What is required: Please copy each line below that contains the string "Dellana".

Entries supplied:
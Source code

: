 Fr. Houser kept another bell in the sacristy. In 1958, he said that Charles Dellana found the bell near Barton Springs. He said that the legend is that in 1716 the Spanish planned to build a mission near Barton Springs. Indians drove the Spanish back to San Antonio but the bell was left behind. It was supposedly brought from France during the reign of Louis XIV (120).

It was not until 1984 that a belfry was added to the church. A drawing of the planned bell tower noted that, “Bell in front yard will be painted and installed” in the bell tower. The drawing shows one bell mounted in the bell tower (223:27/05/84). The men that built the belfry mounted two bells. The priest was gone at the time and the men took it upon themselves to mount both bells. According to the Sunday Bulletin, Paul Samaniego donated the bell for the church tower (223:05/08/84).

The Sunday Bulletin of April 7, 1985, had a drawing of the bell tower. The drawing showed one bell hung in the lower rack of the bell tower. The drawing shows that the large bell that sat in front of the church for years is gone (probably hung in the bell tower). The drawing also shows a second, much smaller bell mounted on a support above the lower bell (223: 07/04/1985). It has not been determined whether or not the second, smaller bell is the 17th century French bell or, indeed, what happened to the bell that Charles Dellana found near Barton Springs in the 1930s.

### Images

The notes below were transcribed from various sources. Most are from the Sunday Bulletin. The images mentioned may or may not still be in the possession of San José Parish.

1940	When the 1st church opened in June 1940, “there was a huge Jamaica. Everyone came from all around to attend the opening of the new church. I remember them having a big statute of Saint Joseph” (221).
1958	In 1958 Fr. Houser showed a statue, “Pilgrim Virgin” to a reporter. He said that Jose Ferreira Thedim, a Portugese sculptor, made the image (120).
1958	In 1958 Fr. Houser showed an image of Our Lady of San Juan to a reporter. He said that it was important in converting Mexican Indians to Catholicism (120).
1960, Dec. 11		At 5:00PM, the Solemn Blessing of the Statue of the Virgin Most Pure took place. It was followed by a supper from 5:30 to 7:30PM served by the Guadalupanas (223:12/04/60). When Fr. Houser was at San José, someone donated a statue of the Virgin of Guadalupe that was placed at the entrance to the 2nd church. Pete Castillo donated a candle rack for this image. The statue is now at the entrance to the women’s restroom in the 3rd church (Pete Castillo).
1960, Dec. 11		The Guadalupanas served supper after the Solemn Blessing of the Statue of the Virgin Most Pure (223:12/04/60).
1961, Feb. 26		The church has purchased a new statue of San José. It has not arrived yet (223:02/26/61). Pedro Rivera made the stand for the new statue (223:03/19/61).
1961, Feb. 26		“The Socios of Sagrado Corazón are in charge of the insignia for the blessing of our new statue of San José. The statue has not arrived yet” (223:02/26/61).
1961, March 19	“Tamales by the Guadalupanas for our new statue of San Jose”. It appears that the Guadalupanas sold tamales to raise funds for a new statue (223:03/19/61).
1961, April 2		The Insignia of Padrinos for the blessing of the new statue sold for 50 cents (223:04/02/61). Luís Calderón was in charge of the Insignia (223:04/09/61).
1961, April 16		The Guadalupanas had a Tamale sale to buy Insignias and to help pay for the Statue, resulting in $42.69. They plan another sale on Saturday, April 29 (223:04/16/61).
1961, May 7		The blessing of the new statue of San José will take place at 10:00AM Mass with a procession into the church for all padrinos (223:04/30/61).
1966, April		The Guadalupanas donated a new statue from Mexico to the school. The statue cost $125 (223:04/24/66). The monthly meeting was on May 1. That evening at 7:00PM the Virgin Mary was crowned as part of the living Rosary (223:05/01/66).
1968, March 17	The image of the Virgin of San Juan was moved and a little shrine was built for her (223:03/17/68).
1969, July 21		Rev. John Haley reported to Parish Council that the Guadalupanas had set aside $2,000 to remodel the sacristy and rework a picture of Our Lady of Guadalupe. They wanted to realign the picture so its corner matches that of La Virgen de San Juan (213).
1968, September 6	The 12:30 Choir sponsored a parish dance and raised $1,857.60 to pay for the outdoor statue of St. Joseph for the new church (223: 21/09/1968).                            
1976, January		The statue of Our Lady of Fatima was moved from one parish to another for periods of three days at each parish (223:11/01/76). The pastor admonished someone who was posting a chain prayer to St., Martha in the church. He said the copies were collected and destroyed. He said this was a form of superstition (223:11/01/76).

Output for this task:
: Fr. Houser kept another bell in the sacristy. In 1958, he said that Charles Dellana found the bell near Barton Springs. He said that the legend is that in 1716 the Spanish planned to build a mission near Barton Springs. Indians drove the Spanish back to San Antonio but the bell was left behind. It was supposedly brought from France during the reign of Louis XIV (120).
The Sunday Bulletin of April 7, 1985, had a drawing of the bell tower. The drawing showed one bell hung in the lower rack of the bell tower. The drawing shows that the large bell that sat in front of the church for years is gone (probably hung in the bell tower). The drawing also shows a second, much smaller bell mounted on a support above the lower bell (223: 07/04/1985). It has not been determined whether or not the second, smaller bell is the 17th century French bell or, indeed, what happened to the bell that Charles Dellana found near Barton Springs in the 1930s.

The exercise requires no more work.